------ INFORMATION ------
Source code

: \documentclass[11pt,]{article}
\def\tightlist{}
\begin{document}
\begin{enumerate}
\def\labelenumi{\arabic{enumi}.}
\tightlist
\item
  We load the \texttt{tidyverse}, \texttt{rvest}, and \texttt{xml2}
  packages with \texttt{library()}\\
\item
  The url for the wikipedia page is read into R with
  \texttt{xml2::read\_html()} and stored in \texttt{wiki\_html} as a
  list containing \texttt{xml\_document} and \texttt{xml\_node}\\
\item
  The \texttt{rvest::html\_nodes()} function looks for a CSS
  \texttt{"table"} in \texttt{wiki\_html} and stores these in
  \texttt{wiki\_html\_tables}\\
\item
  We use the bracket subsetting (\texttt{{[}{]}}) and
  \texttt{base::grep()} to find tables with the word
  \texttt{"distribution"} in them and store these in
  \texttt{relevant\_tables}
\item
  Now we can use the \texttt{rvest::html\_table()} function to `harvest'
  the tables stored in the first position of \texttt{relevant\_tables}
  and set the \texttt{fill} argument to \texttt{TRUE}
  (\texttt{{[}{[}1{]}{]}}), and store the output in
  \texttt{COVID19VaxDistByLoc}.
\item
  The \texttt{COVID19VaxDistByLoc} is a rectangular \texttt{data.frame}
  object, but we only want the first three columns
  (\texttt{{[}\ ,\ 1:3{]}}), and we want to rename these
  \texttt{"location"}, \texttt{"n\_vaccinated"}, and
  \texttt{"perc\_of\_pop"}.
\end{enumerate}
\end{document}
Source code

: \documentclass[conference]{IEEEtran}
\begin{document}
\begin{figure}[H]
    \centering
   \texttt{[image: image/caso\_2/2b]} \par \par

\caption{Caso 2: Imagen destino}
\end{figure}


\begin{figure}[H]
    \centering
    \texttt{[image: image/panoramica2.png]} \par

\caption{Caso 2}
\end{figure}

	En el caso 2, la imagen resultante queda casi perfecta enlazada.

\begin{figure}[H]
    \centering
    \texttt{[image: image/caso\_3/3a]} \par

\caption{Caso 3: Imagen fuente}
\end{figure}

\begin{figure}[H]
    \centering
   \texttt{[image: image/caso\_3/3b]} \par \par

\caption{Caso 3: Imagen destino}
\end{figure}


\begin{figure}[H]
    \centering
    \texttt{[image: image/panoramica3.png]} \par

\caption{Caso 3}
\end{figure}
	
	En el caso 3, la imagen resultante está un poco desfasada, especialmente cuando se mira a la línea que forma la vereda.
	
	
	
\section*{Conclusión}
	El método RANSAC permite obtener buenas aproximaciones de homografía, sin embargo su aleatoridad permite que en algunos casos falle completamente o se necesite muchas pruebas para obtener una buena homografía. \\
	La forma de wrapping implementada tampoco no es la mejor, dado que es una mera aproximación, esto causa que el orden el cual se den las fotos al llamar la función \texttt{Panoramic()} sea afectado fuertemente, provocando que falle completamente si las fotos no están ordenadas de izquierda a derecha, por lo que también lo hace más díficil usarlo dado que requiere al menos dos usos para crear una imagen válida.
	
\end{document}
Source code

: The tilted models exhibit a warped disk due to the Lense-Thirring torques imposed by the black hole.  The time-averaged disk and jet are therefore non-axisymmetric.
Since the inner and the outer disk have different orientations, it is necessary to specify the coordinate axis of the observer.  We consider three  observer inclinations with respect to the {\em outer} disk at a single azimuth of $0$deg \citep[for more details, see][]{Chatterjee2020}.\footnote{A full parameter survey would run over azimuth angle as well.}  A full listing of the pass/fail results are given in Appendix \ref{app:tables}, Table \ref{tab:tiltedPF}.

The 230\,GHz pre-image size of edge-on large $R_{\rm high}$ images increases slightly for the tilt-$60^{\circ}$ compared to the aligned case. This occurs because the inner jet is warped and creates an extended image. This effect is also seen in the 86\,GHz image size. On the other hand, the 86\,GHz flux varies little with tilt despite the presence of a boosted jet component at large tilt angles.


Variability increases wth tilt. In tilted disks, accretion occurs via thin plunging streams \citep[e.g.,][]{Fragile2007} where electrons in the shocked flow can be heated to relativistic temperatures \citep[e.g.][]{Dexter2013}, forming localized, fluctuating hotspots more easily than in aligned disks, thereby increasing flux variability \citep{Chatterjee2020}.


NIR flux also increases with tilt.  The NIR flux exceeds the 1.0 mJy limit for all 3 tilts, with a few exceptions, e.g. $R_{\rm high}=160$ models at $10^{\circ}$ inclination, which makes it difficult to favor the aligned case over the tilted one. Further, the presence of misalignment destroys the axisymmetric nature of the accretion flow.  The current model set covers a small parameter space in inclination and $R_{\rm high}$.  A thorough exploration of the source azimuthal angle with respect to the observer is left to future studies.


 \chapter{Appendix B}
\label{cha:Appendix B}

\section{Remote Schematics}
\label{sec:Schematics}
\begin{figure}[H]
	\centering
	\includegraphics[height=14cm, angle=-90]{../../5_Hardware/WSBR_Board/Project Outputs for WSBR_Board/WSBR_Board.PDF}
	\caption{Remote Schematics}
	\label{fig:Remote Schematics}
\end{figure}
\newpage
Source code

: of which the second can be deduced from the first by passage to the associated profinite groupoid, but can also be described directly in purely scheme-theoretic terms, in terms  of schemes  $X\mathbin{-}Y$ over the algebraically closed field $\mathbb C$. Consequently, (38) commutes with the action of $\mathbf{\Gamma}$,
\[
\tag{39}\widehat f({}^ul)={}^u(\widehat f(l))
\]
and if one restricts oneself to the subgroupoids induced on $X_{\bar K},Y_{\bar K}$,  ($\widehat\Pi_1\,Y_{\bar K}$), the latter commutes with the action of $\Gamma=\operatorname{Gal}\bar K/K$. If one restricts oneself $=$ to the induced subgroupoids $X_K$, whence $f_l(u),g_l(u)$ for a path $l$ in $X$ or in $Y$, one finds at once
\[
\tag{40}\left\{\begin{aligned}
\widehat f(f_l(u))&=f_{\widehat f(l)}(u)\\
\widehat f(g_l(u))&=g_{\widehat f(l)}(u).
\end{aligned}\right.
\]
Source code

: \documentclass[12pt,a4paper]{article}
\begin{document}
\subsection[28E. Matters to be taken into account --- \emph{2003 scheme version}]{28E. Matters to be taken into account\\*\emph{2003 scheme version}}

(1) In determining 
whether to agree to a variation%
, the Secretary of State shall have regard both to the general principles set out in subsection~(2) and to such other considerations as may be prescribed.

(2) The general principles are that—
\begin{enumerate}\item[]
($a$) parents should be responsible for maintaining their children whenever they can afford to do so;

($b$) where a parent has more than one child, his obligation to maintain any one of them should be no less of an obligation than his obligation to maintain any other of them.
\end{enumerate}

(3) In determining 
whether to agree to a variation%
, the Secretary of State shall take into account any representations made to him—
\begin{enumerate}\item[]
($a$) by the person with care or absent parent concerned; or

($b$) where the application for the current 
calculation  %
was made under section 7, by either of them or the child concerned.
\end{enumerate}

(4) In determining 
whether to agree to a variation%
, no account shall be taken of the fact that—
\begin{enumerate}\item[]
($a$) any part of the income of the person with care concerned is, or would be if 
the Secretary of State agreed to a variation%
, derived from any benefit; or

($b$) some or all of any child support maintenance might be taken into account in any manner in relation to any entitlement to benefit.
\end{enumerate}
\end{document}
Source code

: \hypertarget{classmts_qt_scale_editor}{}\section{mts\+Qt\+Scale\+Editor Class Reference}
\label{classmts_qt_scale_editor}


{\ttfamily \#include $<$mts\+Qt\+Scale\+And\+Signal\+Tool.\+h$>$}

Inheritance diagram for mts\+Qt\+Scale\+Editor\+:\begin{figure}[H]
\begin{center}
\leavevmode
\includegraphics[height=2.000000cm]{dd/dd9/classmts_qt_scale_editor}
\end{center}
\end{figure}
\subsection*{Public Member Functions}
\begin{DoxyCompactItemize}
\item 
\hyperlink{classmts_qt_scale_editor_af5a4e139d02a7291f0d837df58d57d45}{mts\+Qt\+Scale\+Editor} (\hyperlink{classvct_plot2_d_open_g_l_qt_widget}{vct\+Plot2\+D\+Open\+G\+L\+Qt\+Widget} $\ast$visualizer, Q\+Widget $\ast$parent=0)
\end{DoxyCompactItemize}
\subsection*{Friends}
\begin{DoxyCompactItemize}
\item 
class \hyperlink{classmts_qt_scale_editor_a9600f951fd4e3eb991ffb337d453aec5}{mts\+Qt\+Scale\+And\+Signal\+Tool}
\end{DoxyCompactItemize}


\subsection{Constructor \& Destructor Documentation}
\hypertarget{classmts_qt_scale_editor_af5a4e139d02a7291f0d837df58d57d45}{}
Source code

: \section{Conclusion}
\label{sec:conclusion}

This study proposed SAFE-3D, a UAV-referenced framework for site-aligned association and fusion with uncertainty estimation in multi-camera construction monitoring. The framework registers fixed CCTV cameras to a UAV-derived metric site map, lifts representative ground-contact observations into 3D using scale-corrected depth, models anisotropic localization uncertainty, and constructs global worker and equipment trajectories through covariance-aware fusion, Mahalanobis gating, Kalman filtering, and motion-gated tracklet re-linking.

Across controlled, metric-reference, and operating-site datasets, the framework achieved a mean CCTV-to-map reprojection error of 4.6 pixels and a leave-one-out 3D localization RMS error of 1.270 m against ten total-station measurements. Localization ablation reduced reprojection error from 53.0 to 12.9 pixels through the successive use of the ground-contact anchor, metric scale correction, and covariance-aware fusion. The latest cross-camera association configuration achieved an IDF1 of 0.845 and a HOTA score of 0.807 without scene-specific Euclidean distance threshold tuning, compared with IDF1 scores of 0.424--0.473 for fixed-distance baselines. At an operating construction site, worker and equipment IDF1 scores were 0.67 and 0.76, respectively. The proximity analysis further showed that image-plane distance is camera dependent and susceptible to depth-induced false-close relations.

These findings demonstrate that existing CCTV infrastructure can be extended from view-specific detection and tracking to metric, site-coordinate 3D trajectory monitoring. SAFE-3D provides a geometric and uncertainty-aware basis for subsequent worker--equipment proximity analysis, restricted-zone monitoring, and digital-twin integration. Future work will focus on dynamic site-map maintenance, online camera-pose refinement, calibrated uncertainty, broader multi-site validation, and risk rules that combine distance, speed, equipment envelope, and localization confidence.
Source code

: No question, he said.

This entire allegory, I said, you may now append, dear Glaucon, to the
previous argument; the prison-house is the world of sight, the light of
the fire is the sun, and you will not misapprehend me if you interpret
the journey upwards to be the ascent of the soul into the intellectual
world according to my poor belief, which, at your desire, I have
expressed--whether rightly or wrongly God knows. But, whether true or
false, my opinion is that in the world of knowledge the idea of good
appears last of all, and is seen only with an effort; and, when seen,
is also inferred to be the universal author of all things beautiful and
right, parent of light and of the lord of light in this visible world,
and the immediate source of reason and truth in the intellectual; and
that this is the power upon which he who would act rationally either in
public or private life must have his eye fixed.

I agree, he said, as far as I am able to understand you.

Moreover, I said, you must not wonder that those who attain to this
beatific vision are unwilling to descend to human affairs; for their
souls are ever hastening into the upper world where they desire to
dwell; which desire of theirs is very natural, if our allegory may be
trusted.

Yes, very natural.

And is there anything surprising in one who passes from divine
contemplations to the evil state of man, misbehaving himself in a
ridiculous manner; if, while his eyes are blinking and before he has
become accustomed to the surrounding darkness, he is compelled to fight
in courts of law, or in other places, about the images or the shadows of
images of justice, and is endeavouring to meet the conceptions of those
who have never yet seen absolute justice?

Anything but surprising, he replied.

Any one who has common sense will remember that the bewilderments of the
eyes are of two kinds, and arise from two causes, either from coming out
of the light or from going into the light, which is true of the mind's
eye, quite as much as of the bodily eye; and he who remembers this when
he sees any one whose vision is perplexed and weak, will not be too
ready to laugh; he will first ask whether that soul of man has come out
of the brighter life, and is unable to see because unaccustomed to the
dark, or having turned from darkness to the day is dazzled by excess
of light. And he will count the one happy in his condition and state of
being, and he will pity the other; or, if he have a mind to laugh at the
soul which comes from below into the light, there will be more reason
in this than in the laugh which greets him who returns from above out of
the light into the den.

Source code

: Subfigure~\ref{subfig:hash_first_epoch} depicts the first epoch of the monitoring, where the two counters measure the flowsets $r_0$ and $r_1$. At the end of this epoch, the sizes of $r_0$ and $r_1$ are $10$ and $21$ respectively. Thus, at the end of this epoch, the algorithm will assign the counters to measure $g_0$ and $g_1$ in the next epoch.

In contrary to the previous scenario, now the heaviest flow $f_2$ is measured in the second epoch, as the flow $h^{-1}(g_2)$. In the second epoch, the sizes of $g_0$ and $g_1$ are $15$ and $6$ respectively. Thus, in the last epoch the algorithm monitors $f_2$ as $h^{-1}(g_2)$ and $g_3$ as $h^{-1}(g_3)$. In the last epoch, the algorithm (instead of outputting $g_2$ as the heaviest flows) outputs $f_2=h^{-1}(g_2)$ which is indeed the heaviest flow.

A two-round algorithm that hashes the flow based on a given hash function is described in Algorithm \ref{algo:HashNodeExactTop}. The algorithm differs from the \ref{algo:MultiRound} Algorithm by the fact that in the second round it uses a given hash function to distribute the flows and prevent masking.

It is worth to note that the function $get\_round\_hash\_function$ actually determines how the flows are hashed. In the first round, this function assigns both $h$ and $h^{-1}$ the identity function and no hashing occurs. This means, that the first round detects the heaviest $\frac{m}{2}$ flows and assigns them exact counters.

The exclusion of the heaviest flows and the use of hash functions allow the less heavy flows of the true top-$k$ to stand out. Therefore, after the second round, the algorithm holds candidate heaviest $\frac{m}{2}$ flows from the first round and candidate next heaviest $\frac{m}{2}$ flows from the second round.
------
**TASK OBJECTIVE:** From the data above, output only the lines between the line containing "world according to" and the line containing "being, and he", inclusive, exactly as written.

**OUTPUT FOR THIS TASK:**
world according to my poor belief, which, at your desire, I have
expressed--whether rightly or wrongly God knows. But, whether true or
false, my opinion is that in the world of knowledge the idea of good
appears last of all, and is seen only with an effort; and, when seen,
is also inferred to be the universal author of all things beautiful and
right, parent of light and of the lord of light in this visible world,
and the immediate source of reason and truth in the intellectual; and
that this is the power upon which he who would act rationally either in
public or private life must have his eye fixed.

I agree, he said, as far as I am able to understand you.

Moreover, I said, you must not wonder that those who attain to this
beatific vision are unwilling to descend to human affairs; for their
souls are ever hastening into the upper world where they desire to
dwell; which desire of theirs is very natural, if our allegory may be
trusted.

Yes, very natural.

And is there anything surprising in one who passes from divine
contemplations to the evil state of man, misbehaving himself in a
ridiculous manner; if, while his eyes are blinking and before he has
become accustomed to the surrounding darkness, he is compelled to fight
in courts of law, or in other places, about the images or the shadows of
images of justice, and is endeavouring to meet the conceptions of those
who have never yet seen absolute justice?

Anything but surprising, he replied.

Any one who has common sense will remember that the bewilderments of the
eyes are of two kinds, and arise from two causes, either from coming out
of the light or from going into the light, which is true of the mind's
eye, quite as much as of the bodily eye; and he who remembers this when
he sees any one whose vision is perplexed and weak, will not be too
ready to laugh; he will first ask whether that soul of man has come out
of the brighter life, and is unable to see because unaccustomed to the
dark, or having turned from darkness to the day is dazzled by excess
of light. And he will count the one happy in his condition and state of
being, and he will pity the other; or, if he have a mind to laugh at the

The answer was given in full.